> Yes, I know. That's irrelevant here for two reasons: firstly, the pointers might compare equal (which is all that matters for this argument), and secondly, once again, the comparison isn't being made between pointers, the comparison is being made between integers.
You know what, I think you're right, at least on the second point. I guess the code isn't UB after all then. Somehow I kept reading it as if it's comparing pointers.
Regarding the other point about following something in memory:
> I don't consider those guys a reputable source [...] they claim that making equality comparisons is undefined behaviour but their only basis for that is a quote from the section on relational operators which is obviously only talking about relational operators.

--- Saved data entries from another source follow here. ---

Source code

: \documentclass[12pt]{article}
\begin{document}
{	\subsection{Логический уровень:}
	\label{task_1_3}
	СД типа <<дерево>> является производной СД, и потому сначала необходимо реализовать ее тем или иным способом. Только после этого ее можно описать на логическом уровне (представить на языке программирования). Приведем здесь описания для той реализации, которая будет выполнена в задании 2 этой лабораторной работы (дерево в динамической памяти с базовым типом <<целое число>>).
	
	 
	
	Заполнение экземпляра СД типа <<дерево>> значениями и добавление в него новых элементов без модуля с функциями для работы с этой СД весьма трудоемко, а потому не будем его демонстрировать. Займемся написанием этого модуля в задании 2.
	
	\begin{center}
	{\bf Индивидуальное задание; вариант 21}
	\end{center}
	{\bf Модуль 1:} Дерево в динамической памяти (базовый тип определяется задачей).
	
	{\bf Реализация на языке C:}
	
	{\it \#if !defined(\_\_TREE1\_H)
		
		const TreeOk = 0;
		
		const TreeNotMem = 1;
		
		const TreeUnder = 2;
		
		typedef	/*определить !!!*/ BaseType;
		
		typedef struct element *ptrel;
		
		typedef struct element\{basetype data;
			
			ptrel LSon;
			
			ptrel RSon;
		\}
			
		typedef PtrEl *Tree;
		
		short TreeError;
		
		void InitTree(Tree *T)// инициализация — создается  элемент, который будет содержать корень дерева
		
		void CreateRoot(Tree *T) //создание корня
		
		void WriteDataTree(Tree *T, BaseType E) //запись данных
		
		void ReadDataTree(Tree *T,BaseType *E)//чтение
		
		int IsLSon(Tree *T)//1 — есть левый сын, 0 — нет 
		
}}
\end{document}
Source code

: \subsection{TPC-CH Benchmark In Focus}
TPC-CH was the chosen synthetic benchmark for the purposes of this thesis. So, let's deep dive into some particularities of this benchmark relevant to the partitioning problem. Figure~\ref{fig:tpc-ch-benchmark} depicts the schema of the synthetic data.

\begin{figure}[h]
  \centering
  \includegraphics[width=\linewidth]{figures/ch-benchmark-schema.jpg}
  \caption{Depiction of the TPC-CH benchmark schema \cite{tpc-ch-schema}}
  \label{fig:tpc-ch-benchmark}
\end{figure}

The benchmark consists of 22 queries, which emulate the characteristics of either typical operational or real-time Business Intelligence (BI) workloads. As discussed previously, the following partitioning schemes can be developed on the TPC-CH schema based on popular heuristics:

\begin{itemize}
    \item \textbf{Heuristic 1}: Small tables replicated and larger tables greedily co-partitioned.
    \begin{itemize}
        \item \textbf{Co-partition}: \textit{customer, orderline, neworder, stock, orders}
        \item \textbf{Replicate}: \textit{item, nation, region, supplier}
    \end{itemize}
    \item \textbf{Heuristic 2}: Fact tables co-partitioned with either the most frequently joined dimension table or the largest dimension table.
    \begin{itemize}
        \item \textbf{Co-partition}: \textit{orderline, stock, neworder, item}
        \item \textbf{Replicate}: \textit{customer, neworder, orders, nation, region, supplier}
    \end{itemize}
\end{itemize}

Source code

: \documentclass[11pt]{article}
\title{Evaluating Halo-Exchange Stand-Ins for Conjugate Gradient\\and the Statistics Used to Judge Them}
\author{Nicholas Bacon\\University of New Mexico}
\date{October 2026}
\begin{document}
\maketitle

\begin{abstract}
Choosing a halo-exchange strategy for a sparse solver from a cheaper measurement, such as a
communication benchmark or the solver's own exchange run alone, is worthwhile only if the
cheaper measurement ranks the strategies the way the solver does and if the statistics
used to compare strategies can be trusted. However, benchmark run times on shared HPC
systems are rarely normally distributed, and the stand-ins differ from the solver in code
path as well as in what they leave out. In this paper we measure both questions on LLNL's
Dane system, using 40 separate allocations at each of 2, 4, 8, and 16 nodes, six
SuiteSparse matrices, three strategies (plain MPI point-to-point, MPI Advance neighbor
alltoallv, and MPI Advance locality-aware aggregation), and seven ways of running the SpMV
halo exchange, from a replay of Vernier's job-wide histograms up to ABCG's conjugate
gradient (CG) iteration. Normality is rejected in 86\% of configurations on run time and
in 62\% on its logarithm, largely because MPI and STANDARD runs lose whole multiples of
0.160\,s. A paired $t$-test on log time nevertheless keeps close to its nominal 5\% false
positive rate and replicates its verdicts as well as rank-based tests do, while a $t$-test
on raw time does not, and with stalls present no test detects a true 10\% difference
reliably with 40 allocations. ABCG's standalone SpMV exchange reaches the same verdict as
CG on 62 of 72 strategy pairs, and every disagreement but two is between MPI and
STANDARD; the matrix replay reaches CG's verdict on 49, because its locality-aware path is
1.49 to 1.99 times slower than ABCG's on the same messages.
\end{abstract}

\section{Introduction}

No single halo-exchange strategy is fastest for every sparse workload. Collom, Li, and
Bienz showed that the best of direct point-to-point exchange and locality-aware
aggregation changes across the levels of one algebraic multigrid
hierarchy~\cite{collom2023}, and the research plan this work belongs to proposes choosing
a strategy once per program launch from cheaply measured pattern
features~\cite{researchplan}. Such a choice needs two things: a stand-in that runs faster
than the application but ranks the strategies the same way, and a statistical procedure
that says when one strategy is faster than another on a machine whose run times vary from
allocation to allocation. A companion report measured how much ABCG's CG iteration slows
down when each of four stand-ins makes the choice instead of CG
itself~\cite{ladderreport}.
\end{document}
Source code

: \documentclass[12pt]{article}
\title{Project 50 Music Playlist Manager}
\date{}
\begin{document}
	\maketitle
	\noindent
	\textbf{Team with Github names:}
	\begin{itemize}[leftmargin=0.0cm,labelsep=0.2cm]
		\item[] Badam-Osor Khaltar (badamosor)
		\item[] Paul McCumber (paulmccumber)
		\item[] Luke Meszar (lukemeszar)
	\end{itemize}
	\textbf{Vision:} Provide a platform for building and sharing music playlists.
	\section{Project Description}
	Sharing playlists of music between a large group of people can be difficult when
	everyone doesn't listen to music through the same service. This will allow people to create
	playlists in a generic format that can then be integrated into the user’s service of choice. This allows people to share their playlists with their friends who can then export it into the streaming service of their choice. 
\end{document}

There are multiple entities here, in agreement with each other. The author links to bug #61502 in GCC, where you'll see the compiler devs agree with the author of that page: https://gcc.gnu.org/bugzilla/show_bug.cgi?id=61502#c15
You might disagree with their stances for whatever reasons you might have, but firing reputational shots at them when there are clearly other experts disagreeing with them isn't really helping make your position more convincing.
> Read the actual standard quotations in context and there is no confusion.
There was no "confusion" on this point to begin with (on my end anyway). Again, as I explained: they might not be intuitive if you're assuming a linear address space, but they're quite fine to interpret. You just need to avoid bringing your own extra assumptions into the table. The notion of "following" in memory hinges on your assumption that the address space is linear. This is pretty similar to how to be able to say your house "follows" another house, you need to first make nontrivial assumptions (e.g., that they're on the same street). To my knowledge C does not make such assumptions globally; all it does is lets you satisfy that criterion by putting them in the same aggregate structure ("street") to begin with, but if you can't do that, you can't satisfy that assumption.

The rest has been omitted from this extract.